Hierarchical clustering: merge nearest, read the dendrogram

#machinelearning #datascience #python #ai

K-Means has one annoying question it asks before you've even looked at your data: how many clusters? Pick k=3 and it will happily carve the world into three, whether or not three is the truth. Hierarchical clustering flips that around. Instead of committing to a number, it builds the entire family of clusterings at once and lets you choose afterward, by reading a picture.

I built a from-scratch, runs-in-your-browser version here:

🌳 https://dev48v.infy.uk/ml/day25-hierarchical-clustering.html

The idea: keep merging the two closest

The common flavour is agglomerative (bottom-up), and the loop is almost embarrassingly simple:

Start with every point as its own cluster.

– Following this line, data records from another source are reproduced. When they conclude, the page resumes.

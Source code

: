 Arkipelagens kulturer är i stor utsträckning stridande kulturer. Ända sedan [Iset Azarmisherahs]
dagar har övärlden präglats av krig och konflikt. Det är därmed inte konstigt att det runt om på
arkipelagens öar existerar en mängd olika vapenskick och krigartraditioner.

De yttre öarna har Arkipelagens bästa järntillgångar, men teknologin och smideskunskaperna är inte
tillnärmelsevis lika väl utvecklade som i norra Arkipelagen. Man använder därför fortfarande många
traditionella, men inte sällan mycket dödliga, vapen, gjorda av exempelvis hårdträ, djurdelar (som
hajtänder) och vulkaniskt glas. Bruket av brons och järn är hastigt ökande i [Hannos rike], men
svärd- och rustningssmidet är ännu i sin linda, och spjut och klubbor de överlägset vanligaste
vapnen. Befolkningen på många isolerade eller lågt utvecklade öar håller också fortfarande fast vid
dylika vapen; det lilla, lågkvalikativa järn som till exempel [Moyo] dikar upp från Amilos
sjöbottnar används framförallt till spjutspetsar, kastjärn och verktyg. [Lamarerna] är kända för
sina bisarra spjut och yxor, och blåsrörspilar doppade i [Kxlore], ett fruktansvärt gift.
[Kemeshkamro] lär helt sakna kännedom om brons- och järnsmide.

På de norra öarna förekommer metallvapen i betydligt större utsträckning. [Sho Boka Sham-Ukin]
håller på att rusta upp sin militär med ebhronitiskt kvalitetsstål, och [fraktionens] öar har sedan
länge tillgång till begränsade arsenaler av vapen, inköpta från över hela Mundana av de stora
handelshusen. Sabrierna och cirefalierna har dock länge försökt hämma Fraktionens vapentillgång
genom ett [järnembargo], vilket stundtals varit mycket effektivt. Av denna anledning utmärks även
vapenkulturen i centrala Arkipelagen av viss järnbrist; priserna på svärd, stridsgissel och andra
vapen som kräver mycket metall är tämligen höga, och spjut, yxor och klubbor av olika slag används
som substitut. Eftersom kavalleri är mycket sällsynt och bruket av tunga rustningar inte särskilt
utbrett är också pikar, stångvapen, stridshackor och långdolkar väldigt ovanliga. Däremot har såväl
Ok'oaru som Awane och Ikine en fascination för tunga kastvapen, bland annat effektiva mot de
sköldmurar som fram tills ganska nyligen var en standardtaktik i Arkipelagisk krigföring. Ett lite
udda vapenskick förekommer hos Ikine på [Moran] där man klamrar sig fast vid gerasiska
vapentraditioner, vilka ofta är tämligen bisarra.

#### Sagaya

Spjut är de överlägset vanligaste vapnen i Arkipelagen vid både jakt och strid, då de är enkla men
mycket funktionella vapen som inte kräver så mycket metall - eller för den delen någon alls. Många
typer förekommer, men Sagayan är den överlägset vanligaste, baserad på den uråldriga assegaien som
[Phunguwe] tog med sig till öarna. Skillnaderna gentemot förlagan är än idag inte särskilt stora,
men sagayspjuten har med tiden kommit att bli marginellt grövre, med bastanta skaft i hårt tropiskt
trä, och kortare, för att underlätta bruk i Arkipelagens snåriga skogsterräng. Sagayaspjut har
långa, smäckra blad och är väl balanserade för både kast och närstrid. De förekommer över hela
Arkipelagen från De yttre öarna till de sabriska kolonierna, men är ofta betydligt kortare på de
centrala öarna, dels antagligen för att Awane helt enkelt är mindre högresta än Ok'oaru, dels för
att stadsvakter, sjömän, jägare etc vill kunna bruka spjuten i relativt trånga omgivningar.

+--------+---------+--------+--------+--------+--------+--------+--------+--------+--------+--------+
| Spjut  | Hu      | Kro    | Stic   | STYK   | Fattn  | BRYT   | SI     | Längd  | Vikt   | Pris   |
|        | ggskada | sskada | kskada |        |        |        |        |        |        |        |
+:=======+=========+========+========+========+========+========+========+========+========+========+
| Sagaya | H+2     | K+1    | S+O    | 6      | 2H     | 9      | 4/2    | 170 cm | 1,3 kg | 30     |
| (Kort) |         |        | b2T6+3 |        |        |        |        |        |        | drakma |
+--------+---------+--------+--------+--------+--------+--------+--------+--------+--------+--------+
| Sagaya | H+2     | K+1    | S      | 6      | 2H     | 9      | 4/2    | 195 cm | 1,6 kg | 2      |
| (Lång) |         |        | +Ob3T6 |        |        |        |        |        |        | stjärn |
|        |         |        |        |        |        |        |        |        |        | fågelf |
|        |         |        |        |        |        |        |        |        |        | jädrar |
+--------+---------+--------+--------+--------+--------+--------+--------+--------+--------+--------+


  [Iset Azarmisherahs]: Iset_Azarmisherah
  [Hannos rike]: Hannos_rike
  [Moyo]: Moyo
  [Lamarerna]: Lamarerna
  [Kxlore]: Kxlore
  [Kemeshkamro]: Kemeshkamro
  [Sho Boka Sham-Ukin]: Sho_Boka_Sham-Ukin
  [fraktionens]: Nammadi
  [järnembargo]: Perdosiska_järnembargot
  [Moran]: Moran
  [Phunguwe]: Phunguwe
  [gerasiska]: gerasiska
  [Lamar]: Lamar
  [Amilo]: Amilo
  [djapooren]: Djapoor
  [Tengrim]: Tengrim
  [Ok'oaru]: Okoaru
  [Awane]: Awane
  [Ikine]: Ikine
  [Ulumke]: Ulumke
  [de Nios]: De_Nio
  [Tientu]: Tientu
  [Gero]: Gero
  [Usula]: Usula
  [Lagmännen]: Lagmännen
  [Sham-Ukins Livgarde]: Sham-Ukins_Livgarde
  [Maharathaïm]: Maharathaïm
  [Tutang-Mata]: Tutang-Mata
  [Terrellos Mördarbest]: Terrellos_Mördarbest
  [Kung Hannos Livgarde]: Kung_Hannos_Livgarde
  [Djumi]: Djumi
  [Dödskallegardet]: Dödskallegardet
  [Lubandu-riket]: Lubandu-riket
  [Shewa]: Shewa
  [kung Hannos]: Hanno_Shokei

With 24 points, that's 24 clusters.
Find the two closest clusters and fuse them into one. Write down the distance at which they joined.
Repeat until a single cluster remains.

That's n−1 merges, and the list of "who merged, and at what height" is the whole model. There's a top-down cousin, divisive, that starts with one big cluster and recursively splits it, but it's much more expensive, so almost nobody uses it.

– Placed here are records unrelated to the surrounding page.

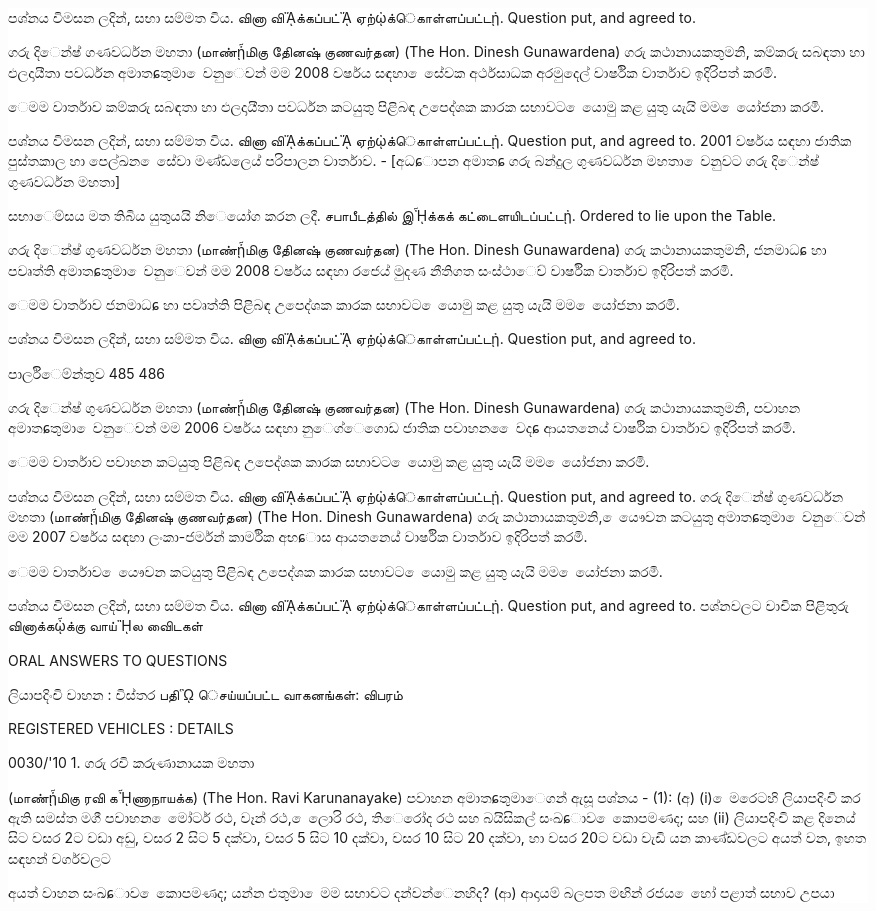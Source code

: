 පශ්නය විමසන ලදින්, සභා සම්මත විය. வினா விᾌக்கப்பட்ᾌ ஏற்ᾠக்ெகாள்ளப்பட்டᾐ. Question put, and agreed to.

ගරු දිෙන්ෂ් ගණවර්ධන මහතා (மாண்ᾗமிகு திேனஷ் குணவர்தன) (The Hon. Dinesh Gunawardena) ගරු කථානායකතුමනි, කම්කරු සබඳතා හා ඵලදායීතා පවර්ධන අමාතɕතුමා ෙවනුෙවන් මම 2008 වර්ෂය සඳහා ෙසේවක අර්ථසාධක අරමුදෙල් වාර්ෂික වාර්තාව ඉදිරිපත් කරමි.

ෙමම වාර්තාව කම්කරු සබඳතා හා ඵලදායීතා පවර්ධන කටයුතු පිළිබඳ උපෙද්ශක කාරක සභාවට ෙයොමු කළ යුතු යැයි මම ෙයෝජනා කරමි.

පශ්නය විමසන ලදින්, සභා සම්මත විය. வினா விᾌக்கப்பட்ᾌ ஏற்ᾠக்ெகாள்ளப்பட்டᾐ. Question put, and agreed to. 2001 වර්ෂය සඳහා ජාතික පුස්තකාල හා පෙල්ඛන ෙසේවා මණ්ඩලෙය් පරිපාලන වාර්තාව. - [අධɕාපන අමාතɕ ගරු බන්දුල ගුණවර්ධන මහතා ෙවනුවට ගරු දිෙන්ෂ් ගුණවර්ධන මහතා]

සභාෙම්සය මත තිබිය යුතුයයි නිෙයෝග කරන ලදී. சபாபீடத்தில் இᾞக்கக் கட்டைளயிடப்பட்டᾐ. Ordered to lie upon the Table.

ගරු දිෙන්ෂ් ගුණවර්ධන මහතා (மாண்ᾗமிகு திேனஷ் குணவர்தன) (The Hon. Dinesh Gunawardena) ගරු කථානායකතුමනි, ජනමාධɕ හා පවෘත්ති අමාතɕතුමා ෙවනුෙවන් මම 2008 වර්ෂය සඳහා රජෙය් මුදණ නීතිගත සංස්ථාෙව් වාර්ෂික වාර්තාව ඉදිරිපත් කරමි.

ෙමම වාර්තාව ජනමාධɕ හා පවෘත්ති පිළිබඳ උපෙද්ශක කාරක සභාවට ෙයොමු කළ යුතු යැයි මම ෙයෝජනා කරමි.

පශ්නය විමසන ලදින්, සභා සම්මත විය. வினா விᾌக்கப்பட்ᾌ ஏற்ᾠக்ெகாள்ளப்பட்டᾐ. Question put, and agreed to.

පාර්ලිෙම්න්තුව 485 486

ගරු දිෙන්ෂ් ගුණවර්ධන මහතා (மாண்ᾗமிகு திேனஷ் குணவர்தன) (The Hon. Dinesh Gunawardena) ගරු කථානායකතුමනි, පවාහන අමාතɕතුමා ෙවනුෙවන් මම 2006 වර්ෂය සඳහා නුෙග්ෙගොඩ ජාතික පවාහන ෛවදɕ ආයතනෙය් වාර්ෂික වාර්තාව ඉදිරිපත් කරමි.

ෙමම වාර්තාව පවාහන කටයුතු පිළිබඳ උපෙද්ශක කාරක සභාවට ෙයොමු කළ යුතු යැයි මම ෙයෝජනා කරමි.

පශ්නය විමසන ලදින්, සභා සම්මත විය. வினா விᾌக்கப்பட்ᾌ ஏற்ᾠக்ெகாள்ளப்பட்டᾐ. Question put, and agreed to. ගරු දිෙන්ෂ් ගුණවර්ධන මහතා (மாண்ᾗமிகு திேனஷ் குணவர்தன) (The Hon. Dinesh Gunawardena) ගරු කථානායකතුමනි, ෙයෞවන කටයුතු අමාතɕතුමා ෙවනුෙවන් මම 2007 වර්ෂය සඳහා ලංකා-ජර්මන් කාර්මික අභɕාස ආයතනෙය් වාර්ෂික වාර්තාව ඉදිරිපත් කරමි.

ෙමම වාර්තාව ෙයෞවන කටයුතු පිළිබඳ උපෙද්ශක කාරක සභාවට ෙයොමු කළ යුතු යැයි මම ෙයෝජනා කරමි.

පශ්නය විමසන ලදින්, සභා සම්මත විය. வினா விᾌக்கப்பட்ᾌ ஏற்ᾠக்ெகாள்ளப்பட்டᾐ. Question put, and agreed to. පශ්නවලට වාචික පිළිතුරු வினாக்கᾦக்கு வாய்ᾚல விைடகள்

ORAL ANSWERS TO QUESTIONS

ලියාපදිංචි වාහන : විස්තර பதிᾫ ெசய்யப்பட்ட வாகனங்கள்: விபரம்

REGISTERED VEHICLES : DETAILS

0030/'10 1. ගරු රවි කරුණානායක මහතා

(மாண்ᾗமிகு ரவி கᾞணாநாயக்க) (The Hon. Ravi Karunanayake) පවාහන අමාතɕතුමාෙගන් ඇසූ පශ්නය - (1): (අ) (i) ෙමරෙටහි ලියාපදිංචි කර ඇති සමස්ත මගී පවාහන ෙමෝටර් රථ, වෑන් රථ, ෙලොරි රථ, තිෙරෝද රථ සහ බයිසිකල් සංඛɕාව ෙකොපමණද; සහ (ii) ලියාපදිංචි කළ දිනෙය් සිට වසර 2ට වඩා අඩු, වසර 2 සිට 5 දක්වා, වසර 5 සිට 10 දක්වා, වසර 10 සිට 20 දක්වා, හා වසර 20ට වඩා වැඩි යන කාණ්ඩවලට අයත් වන, ඉහත සඳහන් වර්ගවලට

අයත් වාහන සංඛɕාව ෙකොපමණද; යන්න එතුමා ෙමම සභාවට දන්වන්ෙනහිද? (ආ) ආදායම් බලපත මඟින් රජය ෙහෝ පළාත් සභාව උපයා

Linkage: what does "closest clusters" even mean?

Distance between two points is obvious. Distance between two clusters is a choice, and it changes everything:

single — the distance between the two closest members. Great for long, snaky, non-convex shapes, but suffers "chaining": one stray bridge of points can glue two separate blobs into one straggly mess.
complete — the distance between the two farthest members. Produces tight, compact, evenly sized clusters and resists chaining.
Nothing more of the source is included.